[Records contained in a dataset]
------------------------------------

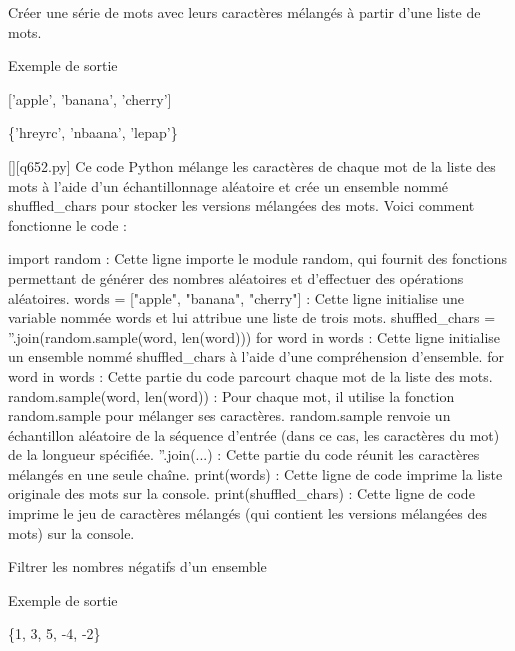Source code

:         \question
        Créer une série de mots avec leurs caractères mélangés à partir d'une liste de mots.

Exemple de sortie

['apple', 'banana', 'cherry']

\{'hreyrc', 'nbaana', 'lepap'\}
        \par
        \begin{solution}
            \renewcommand{\nomfichier}{q652.py}
            \pythonfile{\chemincode \nomfichier}[][\nomfichier]
            Ce code Python mélange les caractères de chaque mot de la liste des mots à l'aide d'un échantillonnage aléatoire et crée un ensemble nommé shuffled_chars pour stocker les versions mélangées des mots. Voici comment fonctionne le code :

    import random : Cette ligne importe le module random, qui fournit des fonctions permettant de générer des nombres aléatoires et d'effectuer des opérations aléatoires.
    words = ["apple", "banana", "cherry"] : Cette ligne initialise une variable nommée words et lui attribue une liste de trois mots.
    shuffled_chars = {''.join(random.sample(word, len(word))) for word in words} : Cette ligne initialise un ensemble nommé shuffled_chars à l'aide d'une compréhension d'ensemble.
        for word in words : Cette partie du code parcourt chaque mot de la liste des mots.
        random.sample(word, len(word)) : Pour chaque mot, il utilise la fonction random.sample pour mélanger ses caractères. random.sample renvoie un échantillon aléatoire de la séquence d'entrée (dans ce cas, les caractères du mot) de la longueur spécifiée.
        ''.join(...) : Cette partie du code réunit les caractères mélangés en une seule chaîne.
    print(words) : Cette ligne de code imprime la liste originale des mots sur la console.
    print(shuffled_chars) : Cette ligne de code imprime le jeu de caractères mélangés (qui contient les versions mélangées des mots) sur la console.
        \end{solution}
        

        \question
        Filtrer les nombres négatifs d'un ensemble

Exemple de sortie

\{1, 3, 5, -4, -2\}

------------------------------------

[DIRECTIONS FOR THIS TASK] Each line in the data that holds the string "initialise" should be found and copied.

[RESULT FOR THIS EXERCISE]
    words = ["apple", "banana", "cherry"] : Cette ligne initialise une variable nommée words et lui attribue une liste de trois mots.
    shuffled_chars = {''.join(random.sample(word, len(word))) for word in words} : Cette ligne initialise un ensemble nommé shuffled_chars à l'aide d'une compréhension d'ensemble.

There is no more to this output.